Saved data entries:
────────────────────────────────────────

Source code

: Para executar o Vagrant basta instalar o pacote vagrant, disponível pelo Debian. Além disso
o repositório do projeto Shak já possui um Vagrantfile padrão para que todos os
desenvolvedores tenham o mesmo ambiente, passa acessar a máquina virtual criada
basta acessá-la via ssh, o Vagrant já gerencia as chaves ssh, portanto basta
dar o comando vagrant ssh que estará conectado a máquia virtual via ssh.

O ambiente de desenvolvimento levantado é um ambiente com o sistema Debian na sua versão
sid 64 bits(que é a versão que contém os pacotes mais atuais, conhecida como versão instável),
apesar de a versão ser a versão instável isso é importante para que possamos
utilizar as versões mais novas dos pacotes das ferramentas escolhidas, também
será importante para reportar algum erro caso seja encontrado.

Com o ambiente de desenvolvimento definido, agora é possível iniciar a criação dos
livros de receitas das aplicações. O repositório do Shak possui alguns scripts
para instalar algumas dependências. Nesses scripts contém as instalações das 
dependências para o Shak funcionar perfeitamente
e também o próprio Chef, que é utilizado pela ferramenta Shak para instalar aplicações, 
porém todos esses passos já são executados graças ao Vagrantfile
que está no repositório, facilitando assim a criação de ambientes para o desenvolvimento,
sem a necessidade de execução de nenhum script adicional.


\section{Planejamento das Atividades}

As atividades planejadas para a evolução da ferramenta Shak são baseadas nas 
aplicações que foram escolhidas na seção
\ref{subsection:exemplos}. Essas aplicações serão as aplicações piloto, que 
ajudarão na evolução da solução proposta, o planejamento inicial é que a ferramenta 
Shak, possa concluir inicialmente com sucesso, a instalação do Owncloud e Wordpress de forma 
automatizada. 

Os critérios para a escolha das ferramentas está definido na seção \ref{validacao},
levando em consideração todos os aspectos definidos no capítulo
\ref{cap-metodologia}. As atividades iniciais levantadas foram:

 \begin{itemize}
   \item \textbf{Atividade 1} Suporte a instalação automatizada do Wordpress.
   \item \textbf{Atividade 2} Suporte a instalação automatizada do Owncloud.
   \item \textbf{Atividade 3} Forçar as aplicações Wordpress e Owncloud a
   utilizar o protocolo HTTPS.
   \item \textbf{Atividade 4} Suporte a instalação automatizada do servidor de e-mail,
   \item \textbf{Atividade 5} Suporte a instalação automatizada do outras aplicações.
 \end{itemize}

────────────────────────────────────────

● **What you will do**: Nothing but the lines from the one with "sem a necessidade" through the last line of the entries should be repeated, and those exactly.

● **Answer section**:
sem a necessidade de execução de nenhum script adicional.


\section{Planejamento das Atividades}

As atividades planejadas para a evolução da ferramenta Shak são baseadas nas 
aplicações que foram escolhidas na seção
\ref{subsection:exemplos}. Essas aplicações serão as aplicações piloto, que 
ajudarão na evolução da solução proposta, o planejamento inicial é que a ferramenta 
Shak, possa concluir inicialmente com sucesso, a instalação do Owncloud e Wordpress de forma 
automatizada. 

Os critérios para a escolha das ferramentas está definido na seção \ref{validacao},
levando em consideração todos os aspectos definidos no capítulo
\ref{cap-metodologia}. As atividades iniciais levantadas foram:

 \begin{itemize}
   \item \textbf{Atividade 1} Suporte a instalação automatizada do Wordpress.
   \item \textbf{Atividade 2} Suporte a instalação automatizada do Owncloud.
   \item \textbf{Atividade 3} Forçar as aplicações Wordpress e Owncloud a
   utilizar o protocolo HTTPS.
   \item \textbf{Atividade 4} Suporte a instalação automatizada do servidor de e-mail,
   \item \textbf{Atividade 5} Suporte a instalação automatizada do outras aplicações.
 \end{itemize}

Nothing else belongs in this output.